* Assignment:
Among the lines below, list those containing the string "texttt".

(Plain-text document sources)
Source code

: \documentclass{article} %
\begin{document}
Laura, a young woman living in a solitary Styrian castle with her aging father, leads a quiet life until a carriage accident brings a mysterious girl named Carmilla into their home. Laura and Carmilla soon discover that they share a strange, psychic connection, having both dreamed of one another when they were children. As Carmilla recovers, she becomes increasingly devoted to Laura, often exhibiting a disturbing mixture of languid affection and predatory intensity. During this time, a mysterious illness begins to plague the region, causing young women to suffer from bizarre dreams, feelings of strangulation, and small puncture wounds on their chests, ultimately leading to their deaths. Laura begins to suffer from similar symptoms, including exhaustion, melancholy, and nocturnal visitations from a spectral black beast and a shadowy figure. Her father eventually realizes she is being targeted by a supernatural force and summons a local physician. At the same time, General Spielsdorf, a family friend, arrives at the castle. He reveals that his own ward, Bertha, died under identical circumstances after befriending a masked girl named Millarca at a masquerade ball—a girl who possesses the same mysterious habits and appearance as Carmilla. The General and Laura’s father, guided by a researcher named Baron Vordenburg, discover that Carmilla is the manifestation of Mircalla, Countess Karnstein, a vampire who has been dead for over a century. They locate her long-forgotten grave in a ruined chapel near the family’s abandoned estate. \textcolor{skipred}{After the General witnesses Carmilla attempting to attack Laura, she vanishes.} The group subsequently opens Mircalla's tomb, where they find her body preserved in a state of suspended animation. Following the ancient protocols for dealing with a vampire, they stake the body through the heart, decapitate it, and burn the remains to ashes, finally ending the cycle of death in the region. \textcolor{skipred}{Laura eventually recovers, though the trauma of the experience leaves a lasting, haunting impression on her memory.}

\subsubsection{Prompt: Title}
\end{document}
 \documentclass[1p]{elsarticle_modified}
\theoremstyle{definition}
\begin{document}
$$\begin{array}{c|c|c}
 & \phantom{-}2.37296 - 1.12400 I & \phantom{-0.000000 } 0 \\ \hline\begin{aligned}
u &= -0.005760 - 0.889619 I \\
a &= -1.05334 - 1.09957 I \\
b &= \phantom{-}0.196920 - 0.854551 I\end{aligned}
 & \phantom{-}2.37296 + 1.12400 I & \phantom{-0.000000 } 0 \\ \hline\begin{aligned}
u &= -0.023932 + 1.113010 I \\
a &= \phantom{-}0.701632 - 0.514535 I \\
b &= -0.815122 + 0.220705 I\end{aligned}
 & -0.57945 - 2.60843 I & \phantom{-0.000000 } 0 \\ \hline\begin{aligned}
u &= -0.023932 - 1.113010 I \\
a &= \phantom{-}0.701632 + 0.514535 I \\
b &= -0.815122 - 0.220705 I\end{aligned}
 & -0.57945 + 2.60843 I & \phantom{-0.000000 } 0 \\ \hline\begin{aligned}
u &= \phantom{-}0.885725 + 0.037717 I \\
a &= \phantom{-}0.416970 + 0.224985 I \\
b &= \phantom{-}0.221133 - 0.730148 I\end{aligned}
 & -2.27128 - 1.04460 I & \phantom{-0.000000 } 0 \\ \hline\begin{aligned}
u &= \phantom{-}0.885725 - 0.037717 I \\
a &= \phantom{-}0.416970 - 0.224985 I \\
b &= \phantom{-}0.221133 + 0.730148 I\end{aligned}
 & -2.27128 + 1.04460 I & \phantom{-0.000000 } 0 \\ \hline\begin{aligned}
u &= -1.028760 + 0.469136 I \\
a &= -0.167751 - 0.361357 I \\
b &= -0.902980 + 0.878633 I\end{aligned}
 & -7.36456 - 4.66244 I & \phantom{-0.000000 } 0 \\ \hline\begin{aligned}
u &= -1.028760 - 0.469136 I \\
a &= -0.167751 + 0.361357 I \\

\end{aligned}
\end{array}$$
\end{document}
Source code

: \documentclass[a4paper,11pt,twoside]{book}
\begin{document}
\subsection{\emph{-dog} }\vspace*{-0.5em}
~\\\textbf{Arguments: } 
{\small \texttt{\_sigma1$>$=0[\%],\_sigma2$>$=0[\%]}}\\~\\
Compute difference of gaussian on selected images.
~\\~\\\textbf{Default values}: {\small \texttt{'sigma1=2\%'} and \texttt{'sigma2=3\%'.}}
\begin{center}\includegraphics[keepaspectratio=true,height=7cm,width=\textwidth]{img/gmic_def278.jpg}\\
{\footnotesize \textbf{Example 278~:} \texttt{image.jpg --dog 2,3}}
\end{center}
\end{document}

* Answer to this problem:
{\small \texttt{\_sigma1$>$=0[\%],\_sigma2$>$=0[\%]}}\\~\\
~\\~\\\textbf{Default values}: {\small \texttt{'sigma1=2\%'} and \texttt{'sigma2=3\%'.}}
{\footnotesize \textbf{Example 278~:} \texttt{image.jpg --dog 2,3}}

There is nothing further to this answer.